In [None]:
!pip install surprise
import pandas as pd
import numpy as np
from surprise import SVD, KNNBasic
from surprise import Dataset
from surprise import Reader
from surprise.prediction_algorithms.knns import KNNWithMeans
from surprise.model_selection import cross_validate
import matplotlib.pyplot as plt

In [None]:
#3a)
data = pd.read_csv('ratings_small.csv')
data.head()

In [None]:
reader = Reader(line_format='user item rating timestamp',sep=',',skip_lines=1, rating_scale=(1, 5))
data = Dataset.load_from_file("ratings_small.csv",reader)

In [None]:
#PROBABILISTIC MATRIX FACTORIZATION
algorithm_svd = SVD()
pmf_results = cross_validate(algorithm_svd, data, measures=['RMSE', 'MAE'], cv=5, verbose=True)
print("Probabilistic Matrix Factorization Results : ",pmf_results)
avg_mae_pmf = pmf_results['test_mae'].mean()
avg_rsme_pmf = pmf_results['test_rmse'].mean()

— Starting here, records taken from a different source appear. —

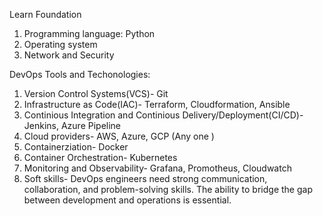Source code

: Learn Foundation
1. Programming language: Python
2. Operating system
3. Network and Security

DevOps Tools and Techonologies:
1. Version Control Systems(VCS)- Git
2. Infrastructure as Code(IAC)- Terraform, Cloudformation, Ansible
3. Continious Integration and Continious Delivery/Deployment(CI/CD)- Jenkins, Azure Pipeline
4. Cloud providers- AWS, Azure, GCP (Any one )
5. Containerziation- Docker
6. Container Orchestration- Kubernetes
7. Monitoring and Observability- Grafana, Promotheus, Cloudwatch
8. Soft skills- DevOps engineers need strong communication, collaboration, and problem-solving skills. The ability to bridge the gap between development and operations is essential.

print(f'Average MAE of the  Probabilistic Matrix Factorization under the 5-folds cross-validation : {avg_mae_pmf}')
print(f'Average RMSE of the  Probabilistic Matrix Factorization under the 5-folds cross-validation : {avg_rsme_pmf}')

In [None]:
#User Based Collabirative Filtering
sim_options = {
    "user_based": True, 
}

knn = KNNWithMeans(sim_options=sim_options)
ubcf_results = cross_validate(knn, data, measures=['RMSE', 'MAE'], cv=5, verbose=True)
print("User Based Collabirative Filtering Results : ",ubcf_results)
avg_mae_user = ubcf_results['test_mae'].mean()
avg_rsme_user = ubcf_results['test_rmse'].mean()

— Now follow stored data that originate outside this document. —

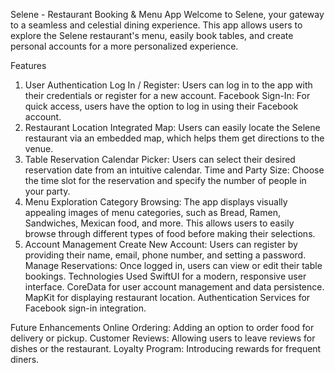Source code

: Selene - Restaurant Booking & Menu App
Welcome to Selene, your gateway to a seamless and celestial dining experience. This app allows users to explore the Selene restaurant's menu, easily book tables, and create personal accounts for a more personalized experience.

Features
1. User Authentication
Log In / Register: Users can log in to the app with their credentials or register for a new account.
Facebook Sign-In: For quick access, users have the option to log in using their Facebook account.
2. Restaurant Location
Integrated Map: Users can easily locate the Selene restaurant via an embedded map, which helps them get directions to the venue.
3. Table Reservation
Calendar Picker: Users can select their desired reservation date from an intuitive calendar.
Time and Party Size: Choose the time slot for the reservation and specify the number of people in your party.
4. Menu Exploration
Category Browsing: The app displays visually appealing images of menu categories, such as Bread, Ramen, Sandwiches, Mexican food, and more. This allows users to easily browse through different types of food before making their selections.
5. Account Management
Create New Account: Users can register by providing their name, email, phone number, and setting a password.
Manage Reservations: Once logged in, users can view or edit their table bookings.
Technologies Used
SwiftUI for a modern, responsive user interface.
CoreData for user account management and data persistence.
MapKit for displaying restaurant location.
Authentication Services for Facebook sign-in integration.

Future Enhancements
Online Ordering: Adding an option to order food for delivery or pickup.
Customer Reviews: Allowing users to leave reviews for dishes or the restaurant.
Loyalty Program: Introducing rewards for frequent diners.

print(f'Average MAE of the User based Collaborative Filtering under the 5-folds cross-validation : {avg_mae_user}')
print(f'Average RMSE of the User based Collaborative Filtering under the 5-folds cross-validation : {avg_rsme_user}')

In [None]:
#Item Based Collabirative Filtering 
sim_options = {
    "user_based": False,
}

knn = KNNWithMeans(sim_options=sim_options)
ibcf_results = cross_validate(knn, data, measures=['RMSE', 'MAE'], cv=5, verbose=True)
print("Item Based Collabirative Filtering Results : ",ibcf_results)
avg_mae_item = ibcf_results['test_mae'].mean()
avg_rsme_item = ibcf_results['test_rmse'].mean()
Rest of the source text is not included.